About this task: The stretch wanted below opens at the line containing "for specific customer requirements." and closes at the line containing "selection and procurement.". Please return it exactly, with no other lines.

———

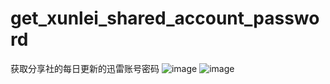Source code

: # get_xunlei_shared_account_password
获取分享社的每日更新的迅雷账号密码
![image](http://maizhenying.cn/usr/uploads/2015/08/572274585.jpg)
![image](http://maizhenying.cn/usr/uploads/2015/08/708219572.jpg)
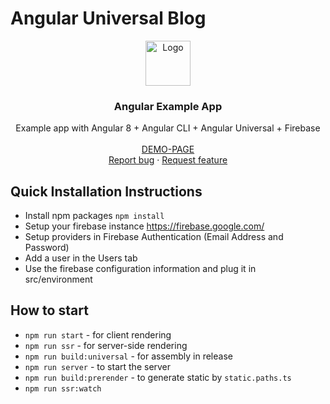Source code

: # Angular Universal Blog

<p align="center">
  <a href="https://angular.io/">
    <img src="https://angular.io/assets/images/logos/angular/angular.svg" alt="Logo" width=72 height=72>
  </a>

  <h3 align="center">Angular Example App</h3>

  <p align="center">
    Example app with Angular 8 + Angular CLI + Angular Universal + Firebase
    <br>
    <br>
    <a href="https://github.com/Ismaestro/angular8-example-app/issues/new">DEMO-PAGE</a>
    <br>
    <a href="https://github.com/Ismaestro/angular8-example-app/issues/new">Report bug</a>
    ·
    <a href="https://github.com/Ismaestro/angular8-example-app/issues/new">Request feature</a>
  </p>
</p>

## Quick Installation Instructions
- Install npm packages `npm install`
- Setup your firebase instance https://firebase.google.com/
- Setup providers in Firebase Authentication (Email Address and Password)
- Add a user in the Users tab
- Use the firebase configuration information and plug it in src/environment

## How to start
- `npm run start` - for client rendering
- `npm run ssr` - for server-side rendering
- `npm run build:universal` - for assembly in release
- `npm run server` - to start the server
- `npm run build:prerender` - to generate static by `static.paths.ts`
- `npm run ssr:watch`
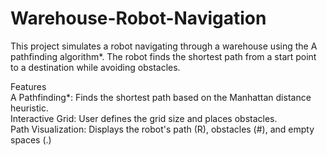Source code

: # Warehouse-Robot-Navigation
This project simulates a robot navigating through a warehouse using the A pathfinding algorithm*. The robot finds the shortest path from a start point to a destination while avoiding obstacles.

Features</br>
A Pathfinding*: Finds the shortest path based on the Manhattan distance heuristic.</br>
Interactive Grid: User defines the grid size and places obstacles.</br>
Path Visualization: Displays the robot's path (R), obstacles (#), and empty spaces (.)

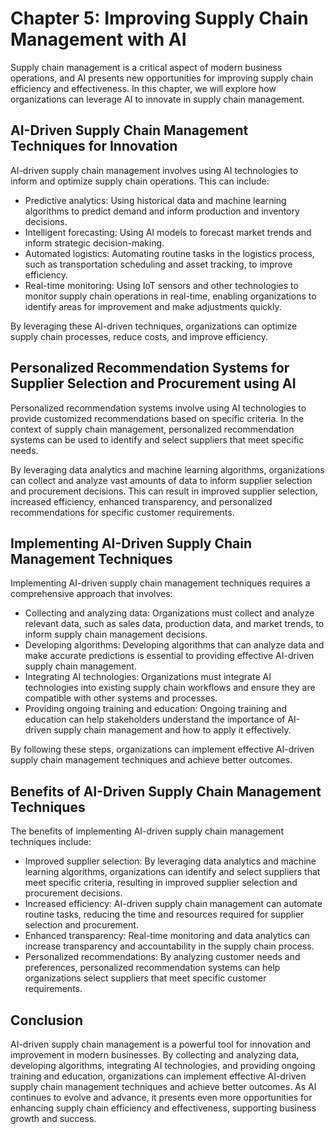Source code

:Chapter 5: Improving Supply Chain Management with AI
====================================================

Supply chain management is a critical aspect of modern business operations, and AI presents new opportunities for improving supply chain efficiency and effectiveness. In this chapter, we will explore how organizations can leverage AI to innovate in supply chain management.

AI-Driven Supply Chain Management Techniques for Innovation
-----------------------------------------------------------

AI-driven supply chain management involves using AI technologies to inform and optimize supply chain operations. This can include:

* Predictive analytics: Using historical data and machine learning algorithms to predict demand and inform production and inventory decisions.
* Intelligent forecasting: Using AI models to forecast market trends and inform strategic decision-making.
* Automated logistics: Automating routine tasks in the logistics process, such as transportation scheduling and asset tracking, to improve efficiency.
* Real-time monitoring: Using IoT sensors and other technologies to monitor supply chain operations in real-time, enabling organizations to identify areas for improvement and make adjustments quickly.

By leveraging these AI-driven techniques, organizations can optimize supply chain processes, reduce costs, and improve efficiency.

Personalized Recommendation Systems for Supplier Selection and Procurement using AI
-----------------------------------------------------------------------------------

Personalized recommendation systems involve using AI technologies to provide customized recommendations based on specific criteria. In the context of supply chain management, personalized recommendation systems can be used to identify and select suppliers that meet specific needs.

By leveraging data analytics and machine learning algorithms, organizations can collect and analyze vast amounts of data to inform supplier selection and procurement decisions. This can result in improved supplier selection, increased efficiency, enhanced transparency, and personalized recommendations for specific customer requirements.

Implementing AI-Driven Supply Chain Management Techniques
---------------------------------------------------------

Implementing AI-driven supply chain management techniques requires a comprehensive approach that involves:

* Collecting and analyzing data: Organizations must collect and analyze relevant data, such as sales data, production data, and market trends, to inform supply chain management decisions.
* Developing algorithms: Developing algorithms that can analyze data and make accurate predictions is essential to providing effective AI-driven supply chain management.
* Integrating AI technologies: Organizations must integrate AI technologies into existing supply chain workflows and ensure they are compatible with other systems and processes.
* Providing ongoing training and education: Ongoing training and education can help stakeholders understand the importance of AI-driven supply chain management and how to apply it effectively.

By following these steps, organizations can implement effective AI-driven supply chain management techniques and achieve better outcomes.

Benefits of AI-Driven Supply Chain Management Techniques
--------------------------------------------------------

The benefits of implementing AI-driven supply chain management techniques include:

* Improved supplier selection: By leveraging data analytics and machine learning algorithms, organizations can identify and select suppliers that meet specific criteria, resulting in improved supplier selection and procurement decisions.
* Increased efficiency: AI-driven supply chain management can automate routine tasks, reducing the time and resources required for supplier selection and procurement.
* Enhanced transparency: Real-time monitoring and data analytics can increase transparency and accountability in the supply chain process.
* Personalized recommendations: By analyzing customer needs and preferences, personalized recommendation systems can help organizations select suppliers that meet specific customer requirements.

Conclusion
----------

AI-driven supply chain management is a powerful tool for innovation and improvement in modern businesses. By collecting and analyzing data, developing algorithms, integrating AI technologies, and providing ongoing training and education, organizations can implement effective AI-driven supply chain management techniques and achieve better outcomes. As AI continues to evolve and advance, it presents even more opportunities for enhancing supply chain efficiency and effectiveness, supporting business growth and success.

———

Result for this task:
By leveraging data analytics and machine learning algorithms, organizations can collect and analyze vast amounts of data to inform supplier selection and procurement decisions. This can result in improved supplier selection, increased efficiency, enhanced transparency, and personalized recommendations for specific customer requirements.

Implementing AI-Driven Supply Chain Management Techniques
---------------------------------------------------------

Implementing AI-driven supply chain management techniques requires a comprehensive approach that involves:

* Collecting and analyzing data: Organizations must collect and analyze relevant data, such as sales data, production data, and market trends, to inform supply chain management decisions.
* Developing algorithms: Developing algorithms that can analyze data and make accurate predictions is essential to providing effective AI-driven supply chain management.
* Integrating AI technologies: Organizations must integrate AI technologies into existing supply chain workflows and ensure they are compatible with other systems and processes.
* Providing ongoing training and education: Ongoing training and education can help stakeholders understand the importance of AI-driven supply chain management and how to apply it effectively.

By following these steps, organizations can implement effective AI-driven supply chain management techniques and achieve better outcomes.

Benefits of AI-Driven Supply Chain Management Techniques
--------------------------------------------------------

The benefits of implementing AI-driven supply chain management techniques include:

* Improved supplier selection: By leveraging data analytics and machine learning algorithms, organizations can identify and select suppliers that meet specific criteria, resulting in improved supplier selection and procurement decisions.
* Increased efficiency: AI-driven supply chain management can automate routine tasks, reducing the time and resources required for supplier selection and procurement.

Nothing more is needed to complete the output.